Además de la concentración de poder corporativo o la destrucción del tejido social y económico campesino, encontramos otros impactos negativos del vigente modelo como pueden ser la incidencia sobre la biodiversidad. La erosión genética sería consecuencia de una agricultura y una ganadería que se van homogeneizando tanto en los manejos agronómicos, como en las variedades cultivadas, buscando la máxima rentabilidad económica en el corto plazo, lo que lleva a cultivar y criar solamente las variedades o especies más productivas bajo sistemas intensivos (en inversión, superficie, maquinaria, fertilización, agrotóxicos, etc.) de explotación. Una dinámica que provoca la pérdida de las variedades locales (adaptadas a situaciones climáticas y topográficas singulares), que habían sido producidas y reproducidas por el campesinado durante siglos de investigación. Y que además ignora como la producción a pequeña escala, diversificada e integrada en el medio local no solo ayuda a reducir considerablemente los consumos de energía, agua, fitosanitarios, etc.) y los impactos ecológicos y sociales asociados a éstos; sino que además puede resultar tan o más productiva que la “producción convencional”, cuando más allá de los balances monetarios o la productividad de un único producto, se consideran diferentes producciones complementarias así como otros servicios ecológicos obtenidos de indudable importancia económica (aunque no se trasladen monetariamente al mercado).

Una problemática a la que se añaden las arquitecturas legislativas derivadas de la Revolución Verde, que promueven los procesos de privatización de las semillas mediante el reconocimiento legal de las prácticas de las empresas de biotecnología. Las estrategias utilizadas pasan por patentar semillas de plantas con usos tradicionales de comunidades indígenas y campesinas (biopiratería) o fomentando el cultivo de semillas transgénicas, vinculadas a los fertilizantes y plaguicidas sintéticos y que son estériles, por lo que generan dependencia de las empresas suministradoras de estas tecnologías para el campesinado.

Los crecientes escándalos alimentarios inducidos por este modelo de producción industrializado (vacas locas y e-coli en Europa, leches contaminadas y sandias que explotan en China…) y sus impactos sobre la salud, la falta de sabor, la pérdida de valor nutritivo de muchos alimentos, el sobrepeso inducido por los hábitos y dietas hipercalóricas predominantes en los países del Norte Global y los impactos sociambientales que estas generan, han terminado por generar una desafección hacia el sistema agroalimentario en buena parte de la opinión pública.

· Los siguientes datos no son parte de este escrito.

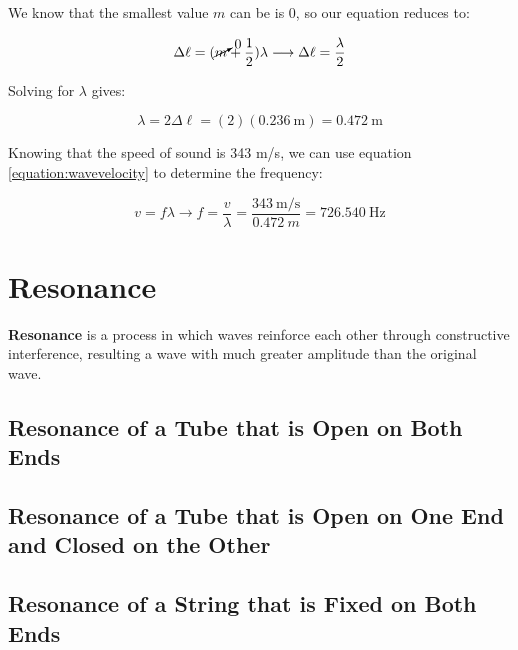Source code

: \begin{mdframed}[backgroundcolor=blue!10!white]
		We know that the smallest value $m$ can be is 0, so our equation reduces to:
				
		\begin{equation*}
		\Delta \ell = (\cancelto{0}{m}+\frac{1}{2}) \lambda \longrightarrow \Delta \ell = \frac{\lambda}{2}
		\end{equation*}
		
		


		Solving for $\lambda$ gives:
		
		
		\begin{equation*}
		\lambda = 2 \Delta \ell = (2)(\SI{0.236}{\m}) = \SI{0.472}{\m}
		\end{equation*}
		
	
		Knowing that the speed of sound is 343 m/s, we can use equation \ref{equation:wavevelocity} to determine the frequency:
		
		\begin{equation*}
		v = f \lambda \longrightarrow f = \frac{v}{\lambda} = \frac{\SI[per-mode = symbol]{343}{\m\per\s}}{\SI{0.472}{m}} = \boxed{\SI{726.540}{\Hz}} 
		\end{equation*}
		

		 
	
		
	\end{mdframed}
	
	
	\section{Resonance}
	\textbf{Resonance} is a process in which waves reinforce each other through constructive interference, resulting a wave with much greater amplitude than the original wave.  
	
	\subsection{Resonance of a Tube that is Open on Both Ends}
	\subsection{Resonance of a Tube that is Open on One End and Closed on the Other}
	\subsection{Resonance of a String that is Fixed on Both Ends}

Los negativos impactos socioambientales descritos serían motivos suficientes para reformularlo, pero lo relevante es que en la coyuntura actual la crisis energética y el cambio climático nos van a obligar a ello. Las altísimas dependencias del sistema alimentario global de los combustibles fósiles (elevada mecanización, abonos de síntesis, distancias de miles de kilómetros en su distribución, envases…) y el hecho de que sus aportes sean un 30% de los gases de efecto invernadero causantes del cambio climático , hacen inviable a medio plazo la continuidad del modelo vigente.

Y las ciudades se sitúan en el epicentro de todos estos debates al ser los territorios más vulnerables ante estos factores altamente desestabilizadores, al concentrar solamente en el 10% del territorio la generación de cerca del 70% de la huella ecológica. La elevada fragilidad y dependencia de los ecosistemas urbanos obliga a replantearse las formas de abastecimiento y sus bases productivas, haciendo imprescindible un ejercicio de anticipación que inserte estas cuestiones en la arquitectura, el planeamiento territorial, la economía o los estilos de vida urbanos.